Comparing Urinary Hormone Monitors, Tools That Help Women Achieve and Avoid Pregnancy

By: Blakeley Schiffman

Editor’s Note: For decades, researchers have sought ways to help women and couples more easily identify their window of fertility. They have examined cervical mucus observations, basal body temperature, and urinary hormone measurements to better track women’s ovulation. This has led to the development of different fertility awareness-based methods that women can choose to use for family planning or health monitoring. FACTS just published a study on the impact of a shared decision making tool we developed to help women choose the method best for them. One of the methods included in the tool is  the Marquette Method, which utilizes hormone monitoring – now made even more accessible with new innovations in urinary hormone monitors. Blakeley Schiffman, a first-year resident and former FACTS elective participant, summarized a 2021 article that compared a new fertility monitor with a more established one. Published in the National Library of Medicine, the article is titled “Quantitative versus qualitative estrogen and luteinizing hormone testing for personal fertility monitoring.”
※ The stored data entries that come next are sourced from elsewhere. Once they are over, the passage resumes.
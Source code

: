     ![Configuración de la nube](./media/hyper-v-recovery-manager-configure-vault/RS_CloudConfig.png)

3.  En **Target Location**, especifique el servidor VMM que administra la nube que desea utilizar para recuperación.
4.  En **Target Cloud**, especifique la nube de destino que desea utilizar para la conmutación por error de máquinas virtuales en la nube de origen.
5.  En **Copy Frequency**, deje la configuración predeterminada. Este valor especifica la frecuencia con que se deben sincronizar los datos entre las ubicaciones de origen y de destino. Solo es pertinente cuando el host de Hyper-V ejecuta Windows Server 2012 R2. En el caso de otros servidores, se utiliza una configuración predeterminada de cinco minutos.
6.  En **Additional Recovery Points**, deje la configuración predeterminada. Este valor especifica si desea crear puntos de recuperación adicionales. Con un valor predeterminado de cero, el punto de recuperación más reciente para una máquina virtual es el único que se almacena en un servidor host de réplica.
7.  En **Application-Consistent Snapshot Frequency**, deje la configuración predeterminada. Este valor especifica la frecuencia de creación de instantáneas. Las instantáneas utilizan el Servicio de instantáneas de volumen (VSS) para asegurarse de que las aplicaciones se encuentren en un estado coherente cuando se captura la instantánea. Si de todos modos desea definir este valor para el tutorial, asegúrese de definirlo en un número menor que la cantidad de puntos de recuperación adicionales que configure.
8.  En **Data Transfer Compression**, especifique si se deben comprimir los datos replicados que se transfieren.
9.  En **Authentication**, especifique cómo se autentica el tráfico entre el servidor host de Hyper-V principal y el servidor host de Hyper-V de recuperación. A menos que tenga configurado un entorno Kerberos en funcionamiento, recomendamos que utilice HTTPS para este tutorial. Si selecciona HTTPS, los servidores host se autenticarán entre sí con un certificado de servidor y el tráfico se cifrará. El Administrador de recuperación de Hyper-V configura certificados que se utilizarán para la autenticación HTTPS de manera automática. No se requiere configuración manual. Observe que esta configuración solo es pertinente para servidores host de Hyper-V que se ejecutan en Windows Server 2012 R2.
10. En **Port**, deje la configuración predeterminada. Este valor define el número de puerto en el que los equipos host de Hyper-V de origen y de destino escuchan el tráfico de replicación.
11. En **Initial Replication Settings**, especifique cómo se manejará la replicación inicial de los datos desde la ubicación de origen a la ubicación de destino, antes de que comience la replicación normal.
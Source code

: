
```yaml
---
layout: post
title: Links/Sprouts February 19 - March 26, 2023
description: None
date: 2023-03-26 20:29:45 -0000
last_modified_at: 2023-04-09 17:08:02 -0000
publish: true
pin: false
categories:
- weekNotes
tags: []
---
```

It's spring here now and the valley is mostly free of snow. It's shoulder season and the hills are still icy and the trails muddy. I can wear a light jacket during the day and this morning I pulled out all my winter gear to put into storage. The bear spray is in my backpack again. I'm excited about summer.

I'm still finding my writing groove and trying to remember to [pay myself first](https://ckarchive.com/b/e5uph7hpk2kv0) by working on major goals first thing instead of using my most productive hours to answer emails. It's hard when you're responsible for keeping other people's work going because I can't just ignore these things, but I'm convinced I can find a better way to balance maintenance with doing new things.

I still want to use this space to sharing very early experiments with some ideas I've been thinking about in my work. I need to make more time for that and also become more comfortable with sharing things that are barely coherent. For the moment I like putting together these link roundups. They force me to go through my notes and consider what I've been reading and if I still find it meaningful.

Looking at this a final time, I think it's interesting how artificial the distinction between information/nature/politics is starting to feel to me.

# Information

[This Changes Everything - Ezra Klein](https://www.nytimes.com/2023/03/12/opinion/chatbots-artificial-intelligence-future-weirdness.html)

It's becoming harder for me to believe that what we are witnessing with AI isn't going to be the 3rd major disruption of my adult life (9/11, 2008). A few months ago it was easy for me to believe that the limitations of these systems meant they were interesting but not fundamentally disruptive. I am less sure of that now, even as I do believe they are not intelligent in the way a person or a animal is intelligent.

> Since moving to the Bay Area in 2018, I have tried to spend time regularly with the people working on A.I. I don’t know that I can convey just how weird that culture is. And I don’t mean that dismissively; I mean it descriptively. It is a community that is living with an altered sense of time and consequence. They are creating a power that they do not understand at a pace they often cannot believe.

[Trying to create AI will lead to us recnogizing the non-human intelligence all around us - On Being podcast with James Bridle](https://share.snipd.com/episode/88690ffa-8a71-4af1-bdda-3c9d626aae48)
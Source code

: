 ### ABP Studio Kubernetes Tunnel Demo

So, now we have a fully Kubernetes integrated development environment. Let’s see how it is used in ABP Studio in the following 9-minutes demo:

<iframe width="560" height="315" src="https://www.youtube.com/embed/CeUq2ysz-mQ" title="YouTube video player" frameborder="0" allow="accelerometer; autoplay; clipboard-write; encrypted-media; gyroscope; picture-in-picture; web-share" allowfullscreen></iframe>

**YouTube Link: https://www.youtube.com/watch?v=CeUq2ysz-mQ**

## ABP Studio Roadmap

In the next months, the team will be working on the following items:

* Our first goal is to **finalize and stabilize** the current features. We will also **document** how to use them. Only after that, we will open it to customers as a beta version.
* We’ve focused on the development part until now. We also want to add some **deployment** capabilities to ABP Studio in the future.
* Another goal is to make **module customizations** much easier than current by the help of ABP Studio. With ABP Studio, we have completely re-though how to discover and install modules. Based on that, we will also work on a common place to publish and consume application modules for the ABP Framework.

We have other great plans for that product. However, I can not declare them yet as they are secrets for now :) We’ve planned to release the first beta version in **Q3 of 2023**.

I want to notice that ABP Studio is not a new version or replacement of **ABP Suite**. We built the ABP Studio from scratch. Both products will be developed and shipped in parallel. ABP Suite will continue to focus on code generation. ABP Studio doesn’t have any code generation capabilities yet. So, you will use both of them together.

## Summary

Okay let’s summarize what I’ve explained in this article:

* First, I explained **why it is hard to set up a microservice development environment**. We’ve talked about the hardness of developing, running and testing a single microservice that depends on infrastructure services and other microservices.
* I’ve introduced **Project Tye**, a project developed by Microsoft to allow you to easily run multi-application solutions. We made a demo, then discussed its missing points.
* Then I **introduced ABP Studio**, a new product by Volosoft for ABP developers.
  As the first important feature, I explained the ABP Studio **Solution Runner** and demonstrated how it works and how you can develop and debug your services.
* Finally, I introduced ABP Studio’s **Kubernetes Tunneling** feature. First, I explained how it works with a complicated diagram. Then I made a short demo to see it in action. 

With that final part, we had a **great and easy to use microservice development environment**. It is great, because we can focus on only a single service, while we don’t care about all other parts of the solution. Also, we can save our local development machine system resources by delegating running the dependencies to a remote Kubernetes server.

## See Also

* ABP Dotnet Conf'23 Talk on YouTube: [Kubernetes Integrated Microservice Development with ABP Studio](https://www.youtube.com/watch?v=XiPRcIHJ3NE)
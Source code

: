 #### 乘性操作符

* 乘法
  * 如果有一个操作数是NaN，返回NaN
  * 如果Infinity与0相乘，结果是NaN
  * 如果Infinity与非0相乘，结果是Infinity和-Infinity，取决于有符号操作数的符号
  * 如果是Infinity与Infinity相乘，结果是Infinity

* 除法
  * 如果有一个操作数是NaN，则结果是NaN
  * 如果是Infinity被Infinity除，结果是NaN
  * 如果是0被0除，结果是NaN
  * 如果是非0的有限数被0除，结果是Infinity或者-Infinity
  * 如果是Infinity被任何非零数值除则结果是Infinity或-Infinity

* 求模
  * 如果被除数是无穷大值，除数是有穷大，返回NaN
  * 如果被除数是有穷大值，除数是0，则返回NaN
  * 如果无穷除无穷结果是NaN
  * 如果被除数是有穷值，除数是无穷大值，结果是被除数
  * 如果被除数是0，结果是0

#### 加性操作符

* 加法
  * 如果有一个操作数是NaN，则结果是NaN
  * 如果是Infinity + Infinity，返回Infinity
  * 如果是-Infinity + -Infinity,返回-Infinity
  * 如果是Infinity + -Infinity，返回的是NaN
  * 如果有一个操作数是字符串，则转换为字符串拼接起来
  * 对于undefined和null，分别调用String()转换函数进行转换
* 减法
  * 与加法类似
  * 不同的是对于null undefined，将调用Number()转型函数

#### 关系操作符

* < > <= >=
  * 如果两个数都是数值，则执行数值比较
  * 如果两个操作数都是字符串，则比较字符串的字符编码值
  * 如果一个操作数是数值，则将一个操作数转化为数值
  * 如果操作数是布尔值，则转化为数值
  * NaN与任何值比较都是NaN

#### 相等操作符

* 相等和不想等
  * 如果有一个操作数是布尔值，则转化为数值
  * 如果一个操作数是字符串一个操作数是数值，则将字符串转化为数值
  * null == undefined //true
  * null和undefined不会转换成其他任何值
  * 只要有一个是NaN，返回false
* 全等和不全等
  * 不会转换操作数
In the 1970s and 1980s, the World Health Organization sponsored a series of studies evaluating the use of urinary hormones to identify the fertile window and ovulation. The studies investigated temporal relationships between urinary hormones, cervical mucus observations, and ultrasound-confirmed ovulation. The hormone estrone-3-glucuronide (E3G) was found to be the best predictor of the beginning of the fertile window, while luteinizing hormone (LH) best predicted the onset of ovulation [1]. Following these studies, the first urinary hormone monitor (the Ovarian Monitor) was developed in the 1980s by Dr. James Brown and colleagues to detect estrogen and progesterone. Unfortunately, due to the time required to conduct the hormonal assay at home, the monitor was not a practical choice for the everyday user. By the late 1990s, the ClearBlue Fertility Monitor was developed, which instead evaluated urine levels of E3G and LH by giving daily readings of ‘low,’ ‘high,’ or ‘peak.’ This monitor paved the way for health professionals at Marquette University to then develop the Marquette Method algorithm, which allows women to confidently identify the beginning and end of the fertile window.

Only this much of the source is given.